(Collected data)
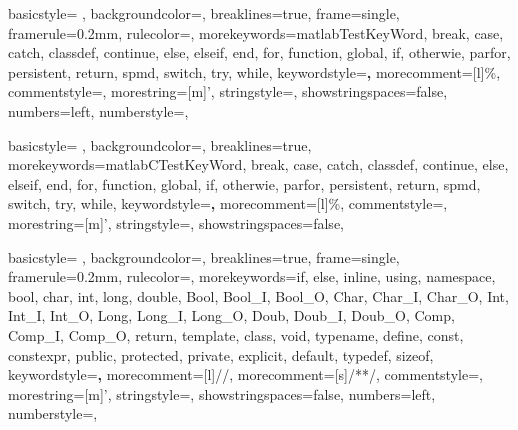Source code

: {
    basicstyle= \ttfamily{}, %
    backgroundcolor=\color{background}, %
    breaklines=true, %
    frame=single,
    framerule=0.2mm, %
    rulecolor=\color{gray}, %
    morekeywords={matlabTestKeyWord, break, case, catch, classdef, continue, else, elseif, end, for, function, global, if, otherwie, parfor, persistent, return, spmd, switch, try, while},
    keywordstyle=\color{blue}\textbf,
    morecomment=[l]{\%},
    commentstyle=\color{comment},
    morestring=[m]',
    stringstyle=\color{string},
    showstringspaces=false,
    numbers=left,
    numberstyle={\ttfamily{}\color{gray}}, %
}

{
    basicstyle= \ttfamily{}, %
    backgroundcolor=\color{background}, %
    breaklines=true, %
    morekeywords={matlabCTestKeyWord, break, case, catch, classdef, continue, else, elseif, end, for, function, global, if, otherwie, parfor, persistent, return, spmd, switch, try, while},
    keywordstyle=\color{blue}\textbf,
    morecomment=[l]{\%},
    commentstyle=\color{comment},
    morestring=[m]',
    stringstyle=\color{string},
    showstringspaces=false,
}

{
    basicstyle= \ttfamily{}, %
    backgroundcolor=\color{background}, %
    breaklines=true, %
    frame=single,
    framerule=0.2mm, %
    rulecolor=\color{gray}, %
    morekeywords={if, else, inline, using, namespace, bool, char, int, long, double, Bool, Bool_I, Bool_O, Char, Char_I, Char_O, Int, Int_I, Int_O, Long, Long_I, Long_O, Doub, Doub_I, Doub_O, Comp, Comp_I, Comp_O, return, template, class, void, typename, define, const, constexpr, public, protected, private, explicit, default, typedef, sizeof},
    keywordstyle=\color{blue}\textbf,
    morecomment=[l]{//},
    morecomment=[s]{/*}{*/},
    commentstyle=\color{comment},
    morestring=[m]',
    stringstyle=\color{string},
    showstringspaces=false,
    numbers=left,
    numberstyle={\ttfamily{}\color{gray}}, %
}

What you should do ▸ The answer is each line from the entries above in which the word "switch" occurs.

Task response ▸
    morekeywords={matlabTestKeyWord, break, case, catch, classdef, continue, else, elseif, end, for, function, global, if, otherwie, parfor, persistent, return, spmd, switch, try, while},
    morekeywords={matlabCTestKeyWord, break, case, catch, classdef, continue, else, elseif, end, for, function, global, if, otherwie, parfor, persistent, return, spmd, switch, try, while},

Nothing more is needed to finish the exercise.